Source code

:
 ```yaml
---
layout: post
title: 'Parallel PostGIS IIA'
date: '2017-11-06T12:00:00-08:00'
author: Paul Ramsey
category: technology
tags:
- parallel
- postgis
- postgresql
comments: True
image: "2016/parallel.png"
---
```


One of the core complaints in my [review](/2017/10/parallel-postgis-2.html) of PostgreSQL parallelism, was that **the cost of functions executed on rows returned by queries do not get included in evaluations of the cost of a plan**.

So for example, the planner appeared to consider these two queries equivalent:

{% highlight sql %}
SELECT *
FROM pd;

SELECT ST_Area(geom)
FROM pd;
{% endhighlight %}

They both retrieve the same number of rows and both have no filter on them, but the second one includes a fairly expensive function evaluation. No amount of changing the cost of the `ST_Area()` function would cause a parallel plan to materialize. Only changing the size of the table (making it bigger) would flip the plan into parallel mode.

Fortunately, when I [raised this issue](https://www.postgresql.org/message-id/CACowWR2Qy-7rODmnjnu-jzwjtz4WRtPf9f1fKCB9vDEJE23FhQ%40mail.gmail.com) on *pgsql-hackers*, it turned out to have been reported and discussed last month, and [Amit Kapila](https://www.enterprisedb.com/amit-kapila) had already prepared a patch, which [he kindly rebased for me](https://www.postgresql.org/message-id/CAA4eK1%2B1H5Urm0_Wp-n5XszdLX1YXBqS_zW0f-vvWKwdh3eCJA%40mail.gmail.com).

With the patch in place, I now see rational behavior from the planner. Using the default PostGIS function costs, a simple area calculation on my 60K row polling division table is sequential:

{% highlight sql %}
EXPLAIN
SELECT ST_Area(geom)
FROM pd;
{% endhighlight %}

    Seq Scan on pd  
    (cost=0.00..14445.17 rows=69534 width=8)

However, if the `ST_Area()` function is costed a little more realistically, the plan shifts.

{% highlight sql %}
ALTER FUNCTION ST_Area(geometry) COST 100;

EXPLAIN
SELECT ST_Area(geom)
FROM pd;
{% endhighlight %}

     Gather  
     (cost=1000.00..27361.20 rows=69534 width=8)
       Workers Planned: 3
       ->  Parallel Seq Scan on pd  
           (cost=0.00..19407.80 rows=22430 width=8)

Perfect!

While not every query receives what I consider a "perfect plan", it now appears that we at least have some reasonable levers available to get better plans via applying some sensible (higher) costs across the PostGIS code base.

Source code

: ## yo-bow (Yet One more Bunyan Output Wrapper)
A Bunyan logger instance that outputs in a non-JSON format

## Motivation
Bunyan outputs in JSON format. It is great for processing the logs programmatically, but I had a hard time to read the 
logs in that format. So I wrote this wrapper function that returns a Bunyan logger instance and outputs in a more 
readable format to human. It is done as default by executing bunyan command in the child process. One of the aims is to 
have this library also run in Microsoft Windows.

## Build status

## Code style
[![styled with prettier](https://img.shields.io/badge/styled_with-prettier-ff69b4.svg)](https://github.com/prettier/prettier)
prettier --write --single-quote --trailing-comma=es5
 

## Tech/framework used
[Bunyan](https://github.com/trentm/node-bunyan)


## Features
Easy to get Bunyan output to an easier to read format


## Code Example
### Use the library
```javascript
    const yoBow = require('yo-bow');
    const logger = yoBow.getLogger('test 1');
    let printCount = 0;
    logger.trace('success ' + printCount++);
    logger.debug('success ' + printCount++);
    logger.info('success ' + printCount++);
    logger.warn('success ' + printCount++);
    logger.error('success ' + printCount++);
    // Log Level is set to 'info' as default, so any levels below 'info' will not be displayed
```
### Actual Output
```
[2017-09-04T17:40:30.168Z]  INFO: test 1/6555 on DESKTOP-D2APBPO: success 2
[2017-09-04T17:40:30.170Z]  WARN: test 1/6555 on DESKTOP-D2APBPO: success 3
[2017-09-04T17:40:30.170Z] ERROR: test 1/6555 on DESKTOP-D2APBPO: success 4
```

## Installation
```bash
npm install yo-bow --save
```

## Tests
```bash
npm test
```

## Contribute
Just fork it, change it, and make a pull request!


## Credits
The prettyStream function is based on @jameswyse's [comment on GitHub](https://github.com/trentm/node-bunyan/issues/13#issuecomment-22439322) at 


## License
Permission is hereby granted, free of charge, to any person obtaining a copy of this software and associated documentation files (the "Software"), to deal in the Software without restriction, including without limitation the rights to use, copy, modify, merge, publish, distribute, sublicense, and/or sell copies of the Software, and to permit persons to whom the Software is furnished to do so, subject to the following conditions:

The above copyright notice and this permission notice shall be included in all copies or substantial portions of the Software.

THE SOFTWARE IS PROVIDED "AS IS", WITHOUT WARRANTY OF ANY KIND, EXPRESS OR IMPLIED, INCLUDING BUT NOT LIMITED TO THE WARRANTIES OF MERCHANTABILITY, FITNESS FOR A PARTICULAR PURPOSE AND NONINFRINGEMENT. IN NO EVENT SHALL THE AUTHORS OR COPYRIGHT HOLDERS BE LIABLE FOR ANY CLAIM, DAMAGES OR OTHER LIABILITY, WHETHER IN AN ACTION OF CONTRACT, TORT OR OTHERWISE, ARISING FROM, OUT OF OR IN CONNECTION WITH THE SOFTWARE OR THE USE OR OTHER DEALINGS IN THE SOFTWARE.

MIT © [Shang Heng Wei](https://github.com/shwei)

——————

§ Exercise:
Line by line, retype all of the records exactly.

§ The completed task:
Source code

:
 ```yaml
---
layout: post
title: 'Parallel PostGIS IIA'
date: '2017-11-06T12:00:00-08:00'
author: Paul Ramsey
category: technology
tags:
- parallel
- postgis
- postgresql
comments: True
image: "2016/parallel.png"
---
```


One of the core complaints in my [review](/2017/10/parallel-postgis-2.html) of PostgreSQL parallelism, was that **the cost of functions executed on rows returned by queries do not get included in evaluations of the cost of a plan**.

So for example, the planner appeared to consider these two queries equivalent:

{% highlight sql %}
SELECT *
FROM pd;

SELECT ST_Area(geom)
FROM pd;
{% endhighlight %}

They both retrieve the same number of rows and both have no filter on them, but the second one includes a fairly expensive function evaluation. No amount of changing the cost of the `ST_Area()` function would cause a parallel plan to materialize. Only changing the size of the table (making it bigger) would flip the plan into parallel mode.

Fortunately, when I [raised this issue](https://www.postgresql.org/message-id/CACowWR2Qy-7rODmnjnu-jzwjtz4WRtPf9f1fKCB9vDEJE23FhQ%40mail.gmail.com) on *pgsql-hackers*, it turned out to have been reported and discussed last month, and [Amit Kapila](https://www.enterprisedb.com/amit-kapila) had already prepared a patch, which [he kindly rebased for me](https://www.postgresql.org/message-id/CAA4eK1%2B1H5Urm0_Wp-n5XszdLX1YXBqS_zW0f-vvWKwdh3eCJA%40mail.gmail.com).

With the patch in place, I now see rational behavior from the planner. Using the default PostGIS function costs, a simple area calculation on my 60K row polling division table is sequential:

{% highlight sql %}
EXPLAIN
SELECT ST_Area(geom)
FROM pd;
{% endhighlight %}

    Seq Scan on pd  
    (cost=0.00..14445.17 rows=69534 width=8)

However, if the `ST_Area()` function is costed a little more realistically, the plan shifts.

{% highlight sql %}
ALTER FUNCTION ST_Area(geometry) COST 100;

EXPLAIN
SELECT ST_Area(geom)
FROM pd;
{% endhighlight %}

     Gather  
     (cost=1000.00..27361.20 rows=69534 width=8)
       Workers Planned: 3
       ->  Parallel Seq Scan on pd  
           (cost=0.00..19407.80 rows=22430 width=8)

Perfect!

While not every query receives what I consider a "perfect plan", it now appears that we at least have some reasonable levers available to get better plans via applying some sensible (higher) costs across the PostGIS code base.

Source code

: ## yo-bow (Yet One more Bunyan Output Wrapper)
A Bunyan logger instance that outputs in a non-JSON format

## Motivation
Bunyan outputs in JSON format. It is great for processing the logs programmatically, but I had a hard time to read the 
logs in that format. So I wrote this wrapper function that returns a Bunyan logger instance and outputs in a more 
readable format to human. It is done as default by executing bunyan command in the child process. One of the aims is to 
have this library also run in Microsoft Windows.

## Build status

## Code style
[![styled with prettier](https://img.shields.io/badge/styled_with-prettier-ff69b4.svg)](https://github.com/prettier/prettier)
prettier --write --single-quote --trailing-comma=es5
 

## Tech/framework used
[Bunyan](https://github.com/trentm/node-bunyan)


## Features
Easy to get Bunyan output to an easier to read format


## Code Example
### Use the library
```javascript
    const yoBow = require('yo-bow');
    const logger = yoBow.getLogger('test 1');
    let printCount = 0;
    logger.trace('success ' + printCount++);
    logger.debug('success ' + printCount++);
    logger.info('success ' + printCount++);
    logger.warn('success ' + printCount++);
    logger.error('success ' + printCount++);
    // Log Level is set to 'info' as default, so any levels below 'info' will not be displayed
```
### Actual Output
```
[2017-09-04T17:40:30.168Z]  INFO: test 1/6555 on DESKTOP-D2APBPO: success 2
[2017-09-04T17:40:30.170Z]  WARN: test 1/6555 on DESKTOP-D2APBPO: success 3
[2017-09-04T17:40:30.170Z] ERROR: test 1/6555 on DESKTOP-D2APBPO: success 4
```

## Installation
```bash
npm install yo-bow --save
```

## Tests
```bash
npm test
```

## Contribute
Just fork it, change it, and make a pull request!


## Credits
The prettyStream function is based on @jameswyse's [comment on GitHub](https://github.com/trentm/node-bunyan/issues/13#issuecomment-22439322) at 


## License
Permission is hereby granted, free of charge, to any person obtaining a copy of this software and associated documentation files (the "Software"), to deal in the Software without restriction, including without limitation the rights to use, copy, modify, merge, publish, distribute, sublicense, and/or sell copies of the Software, and to permit persons to whom the Software is furnished to do so, subject to the following conditions:

The above copyright notice and this permission notice shall be included in all copies or substantial portions of the Software.

THE SOFTWARE IS PROVIDED "AS IS", WITHOUT WARRANTY OF ANY KIND, EXPRESS OR IMPLIED, INCLUDING BUT NOT LIMITED TO THE WARRANTIES OF MERCHANTABILITY, FITNESS FOR A PARTICULAR PURPOSE AND NONINFRINGEMENT. IN NO EVENT SHALL THE AUTHORS OR COPYRIGHT HOLDERS BE LIABLE FOR ANY CLAIM, DAMAGES OR OTHER LIABILITY, WHETHER IN AN ACTION OF CONTRACT, TORT OR OTHERWISE, ARISING FROM, OUT OF OR IN CONNECTION WITH THE SOFTWARE OR THE USE OR OTHER DEALINGS IN THE SOFTWARE.

MIT © [Shang Heng Wei](https://github.com/shwei)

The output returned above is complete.